** Opening SUPPLIED DATA block **
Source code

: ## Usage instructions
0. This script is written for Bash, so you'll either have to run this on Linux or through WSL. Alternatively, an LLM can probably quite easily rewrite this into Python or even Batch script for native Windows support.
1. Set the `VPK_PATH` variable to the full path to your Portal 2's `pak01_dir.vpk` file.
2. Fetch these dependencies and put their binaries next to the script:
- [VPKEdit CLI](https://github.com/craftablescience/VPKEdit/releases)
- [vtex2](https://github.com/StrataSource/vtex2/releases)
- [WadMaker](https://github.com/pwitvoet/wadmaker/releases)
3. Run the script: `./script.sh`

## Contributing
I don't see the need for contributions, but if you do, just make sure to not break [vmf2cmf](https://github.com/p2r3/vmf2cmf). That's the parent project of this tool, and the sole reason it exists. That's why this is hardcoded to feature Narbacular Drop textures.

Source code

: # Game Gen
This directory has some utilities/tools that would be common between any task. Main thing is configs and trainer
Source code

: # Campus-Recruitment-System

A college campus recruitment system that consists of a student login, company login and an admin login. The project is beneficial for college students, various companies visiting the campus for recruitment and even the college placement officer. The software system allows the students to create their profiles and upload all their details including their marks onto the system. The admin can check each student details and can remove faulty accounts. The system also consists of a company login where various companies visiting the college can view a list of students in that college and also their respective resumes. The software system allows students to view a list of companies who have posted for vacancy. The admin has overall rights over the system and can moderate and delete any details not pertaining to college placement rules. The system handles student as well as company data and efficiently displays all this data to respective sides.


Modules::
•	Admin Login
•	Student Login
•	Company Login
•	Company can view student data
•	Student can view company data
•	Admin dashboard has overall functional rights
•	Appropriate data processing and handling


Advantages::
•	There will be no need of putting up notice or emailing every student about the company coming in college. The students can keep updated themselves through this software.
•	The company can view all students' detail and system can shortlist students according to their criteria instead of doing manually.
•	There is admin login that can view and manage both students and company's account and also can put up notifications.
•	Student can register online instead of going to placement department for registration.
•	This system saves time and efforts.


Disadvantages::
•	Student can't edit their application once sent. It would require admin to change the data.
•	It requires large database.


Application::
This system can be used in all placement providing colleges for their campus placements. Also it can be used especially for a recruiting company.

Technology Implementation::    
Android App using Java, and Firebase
** Closing SUPPLIED DATA block **
WHAT IS NEEDED
Lines of the data that include the string "script" are to be counted; report the total by itself.

TASK SOLUTION
3